CARROLLTON, Miss.— In the weeks leading up to Mississippi's new third-grade literacy test this past April, Zanysha Amos, age 9, was a bundle of anxiety. She couldn't eat; she couldn't sleep. Ever-present worry furrowed her little brow.
When Zanysha sat down in front of the computer screen to answer the 50 questions on the statewide test, she knew that she could be held back if her score wasn't deemed adequate. The thought was too painful to bear: another year in the same grade, a year older than everybody else, going over the same stuff for 10 agonizing months?
Her mother said Zanysha also had a nagging question she needed answered: What was the point of the As and Bs she pushed herself to get on her report cards, of coming home every day after school and unfailingly diving into her homework, if an uninspired performance on a two-hour test could wipe away a year's worth of effort?
"She told me, if she was studying and doing good work during the school year, then she shouldn't have to pass a test to go to the next grade," said her mother, Ztearreyo Amos, an assistant teacher at Zanysha's school in this north central town just off U.S. Highway 82. Amos had a hard time arguing with her daughter's logic.
Zanysha's questions illustrate the worries that many parents and educators in Mississippi have expressed since Gov. Phil Bryant signed legislation two years ago that declared third-graders could not be promoted without passing a test to prove they were adequate readers. Is such a high-stakes trial appropriate for 8- and 9-year-olds, so tenderly lacking in emotional maturity? Aren't they too young to confront two make-or-break hours on a single test that could keep them from moving up a grade with their classmates?

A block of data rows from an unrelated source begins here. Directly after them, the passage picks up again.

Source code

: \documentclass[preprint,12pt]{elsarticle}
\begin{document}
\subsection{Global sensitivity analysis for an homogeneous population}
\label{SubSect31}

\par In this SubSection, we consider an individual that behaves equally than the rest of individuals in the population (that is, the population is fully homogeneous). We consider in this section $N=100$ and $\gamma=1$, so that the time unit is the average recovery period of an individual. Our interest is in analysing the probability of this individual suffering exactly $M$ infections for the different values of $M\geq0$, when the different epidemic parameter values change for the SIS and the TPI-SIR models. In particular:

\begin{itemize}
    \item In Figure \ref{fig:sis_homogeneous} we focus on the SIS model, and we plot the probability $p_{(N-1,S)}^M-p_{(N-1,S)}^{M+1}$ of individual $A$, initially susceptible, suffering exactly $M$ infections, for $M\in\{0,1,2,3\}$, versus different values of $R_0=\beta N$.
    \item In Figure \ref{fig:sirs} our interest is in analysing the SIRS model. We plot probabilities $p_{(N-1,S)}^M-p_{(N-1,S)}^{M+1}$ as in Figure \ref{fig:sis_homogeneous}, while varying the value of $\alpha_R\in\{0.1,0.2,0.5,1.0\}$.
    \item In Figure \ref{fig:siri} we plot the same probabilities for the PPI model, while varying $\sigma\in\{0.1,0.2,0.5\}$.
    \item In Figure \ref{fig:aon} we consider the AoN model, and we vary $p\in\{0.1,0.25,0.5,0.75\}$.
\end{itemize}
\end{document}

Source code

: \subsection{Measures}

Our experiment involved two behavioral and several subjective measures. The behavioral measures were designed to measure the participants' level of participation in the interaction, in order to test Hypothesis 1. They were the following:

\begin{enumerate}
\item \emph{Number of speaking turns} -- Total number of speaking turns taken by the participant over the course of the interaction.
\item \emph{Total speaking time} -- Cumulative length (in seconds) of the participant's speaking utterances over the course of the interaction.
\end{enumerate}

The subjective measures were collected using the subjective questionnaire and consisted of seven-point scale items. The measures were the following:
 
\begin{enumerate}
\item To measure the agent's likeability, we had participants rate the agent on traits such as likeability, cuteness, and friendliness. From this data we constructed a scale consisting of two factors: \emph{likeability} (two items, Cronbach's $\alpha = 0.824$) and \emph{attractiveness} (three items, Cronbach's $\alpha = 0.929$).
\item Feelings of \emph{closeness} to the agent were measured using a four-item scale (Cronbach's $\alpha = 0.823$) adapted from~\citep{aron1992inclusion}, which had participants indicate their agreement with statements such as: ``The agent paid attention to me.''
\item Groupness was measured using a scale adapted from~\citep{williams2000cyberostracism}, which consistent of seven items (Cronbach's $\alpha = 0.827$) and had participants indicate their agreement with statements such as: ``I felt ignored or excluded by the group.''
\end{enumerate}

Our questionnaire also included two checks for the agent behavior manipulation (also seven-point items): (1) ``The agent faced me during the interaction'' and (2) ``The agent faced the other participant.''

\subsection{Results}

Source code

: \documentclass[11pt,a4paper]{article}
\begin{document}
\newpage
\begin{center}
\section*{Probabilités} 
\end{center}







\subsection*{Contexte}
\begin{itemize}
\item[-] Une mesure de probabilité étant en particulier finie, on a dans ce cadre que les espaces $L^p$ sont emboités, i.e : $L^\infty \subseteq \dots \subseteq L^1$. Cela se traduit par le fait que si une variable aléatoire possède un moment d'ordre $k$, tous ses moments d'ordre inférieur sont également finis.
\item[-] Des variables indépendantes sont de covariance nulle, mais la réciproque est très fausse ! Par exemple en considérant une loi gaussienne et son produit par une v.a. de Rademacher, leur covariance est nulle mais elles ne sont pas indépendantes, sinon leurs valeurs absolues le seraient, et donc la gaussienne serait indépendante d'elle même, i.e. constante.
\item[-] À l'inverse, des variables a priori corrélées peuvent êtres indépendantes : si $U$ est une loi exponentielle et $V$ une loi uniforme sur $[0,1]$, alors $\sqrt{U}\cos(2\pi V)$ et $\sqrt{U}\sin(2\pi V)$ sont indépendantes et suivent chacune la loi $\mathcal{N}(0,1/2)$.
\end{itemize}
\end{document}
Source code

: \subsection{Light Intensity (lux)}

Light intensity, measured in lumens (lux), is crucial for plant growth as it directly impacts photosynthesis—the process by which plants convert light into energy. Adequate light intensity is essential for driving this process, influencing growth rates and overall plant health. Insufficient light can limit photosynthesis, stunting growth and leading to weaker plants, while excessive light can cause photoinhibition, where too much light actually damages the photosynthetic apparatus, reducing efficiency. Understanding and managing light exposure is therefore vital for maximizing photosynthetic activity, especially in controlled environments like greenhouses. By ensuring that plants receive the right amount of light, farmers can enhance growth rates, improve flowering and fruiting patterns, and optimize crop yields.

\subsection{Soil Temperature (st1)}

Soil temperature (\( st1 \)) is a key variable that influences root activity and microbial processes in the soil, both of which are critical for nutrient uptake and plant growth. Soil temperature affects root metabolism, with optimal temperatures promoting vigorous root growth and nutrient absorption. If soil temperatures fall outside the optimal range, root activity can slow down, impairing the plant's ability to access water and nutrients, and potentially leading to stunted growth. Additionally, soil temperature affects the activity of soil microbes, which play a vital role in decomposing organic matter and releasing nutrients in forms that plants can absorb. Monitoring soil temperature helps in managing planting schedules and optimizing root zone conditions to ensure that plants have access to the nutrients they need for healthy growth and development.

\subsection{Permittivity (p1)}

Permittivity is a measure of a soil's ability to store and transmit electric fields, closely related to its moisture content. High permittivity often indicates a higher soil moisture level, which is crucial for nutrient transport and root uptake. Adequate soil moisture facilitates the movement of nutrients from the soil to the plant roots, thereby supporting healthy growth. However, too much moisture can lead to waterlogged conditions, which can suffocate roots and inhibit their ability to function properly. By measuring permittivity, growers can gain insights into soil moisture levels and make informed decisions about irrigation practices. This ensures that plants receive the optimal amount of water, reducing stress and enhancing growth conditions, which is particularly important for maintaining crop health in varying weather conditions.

Bryant believes he is doing the children of Mississippi a favor. He reasons students have little chance of academic success if they can't read by fourth grade and predicts such students run a much higher risk of dropping out later on. The argument is personal to the governor, who recalls the many benefits he derived from being held back when he was a struggling reader in third grade.
Yet, in a state that has historically come up dramatically short in adequate funding for schools, popular sentiment among parents isn't with the governor. Per-pupil spending here is always among the lowest in the nation, while students are some of the poorest in the U.S. In recent interviews, more than a dozen Mississippi parents and educators said they believe Bryant's plan is particularly unfair and will punish 9-year-olds for the results of decades of funding shortfalls.
'Just Not Fair'
A system of school funding under which districts in richer areas receive more funding than districts in poor areas compounds the problem. Karen King, whose son Trey is a third-grader at Marshall Elementary School in Carrollton, said she is stunned by how many more resources children have at a better-funded school about 30 miles down the road, where she teaches sixth grade.
"Those kids have access to so much more," she said. "These kids here at Marshall don't even all have books in the classroom. The difference between what Marshall has and what they have down the road is completely unrealistic. And it's just not fair."
In 1997 the state Legislature established a formula—the Mississippi Adequate Education Program (MAEP)—for determining how much money is required to adequately fund public schools. In the past 18 years, Mississippi's public schools have only been adequately funded twice. The shortfall since 2009 has totaled more than $1.5 billion.
Bryant's initiative comes at a time when state voters will have a chance to demand better financing of the state's school system via a constitutional amendment. Voters in November will be asked to choose between two competing ballot initiatives. Initiative 42 mandates that the state Legislature increase funding for Mississippi schools over the next seven years to reach the level deemed adequate, with the courts enforcing the mandate. The Legislature added an additional initiative, 42A, to the ballot. It will ask voters to decide if the Legislature should establish and support effective public schools, "but not provide a mechanism to enforce that right." Supporters of Initiative 42 say the Legislature added 42A in an attempt to confuse voters.
Many parents believe better-funded schools will lead to better test scores. The Parents' Campaign Research and Education Fund collected numbers that show statewide reading scores for fourth-graders rose in 2008, a year after the Legislature fully funded schools in 2007.
Kids Get Bad News
On May 7, the Mississippi Board of Education decided what the passing score would be for the reading test third-grade students took in April, and schools began the delicate task of delivering bad news to thousands of parents and students.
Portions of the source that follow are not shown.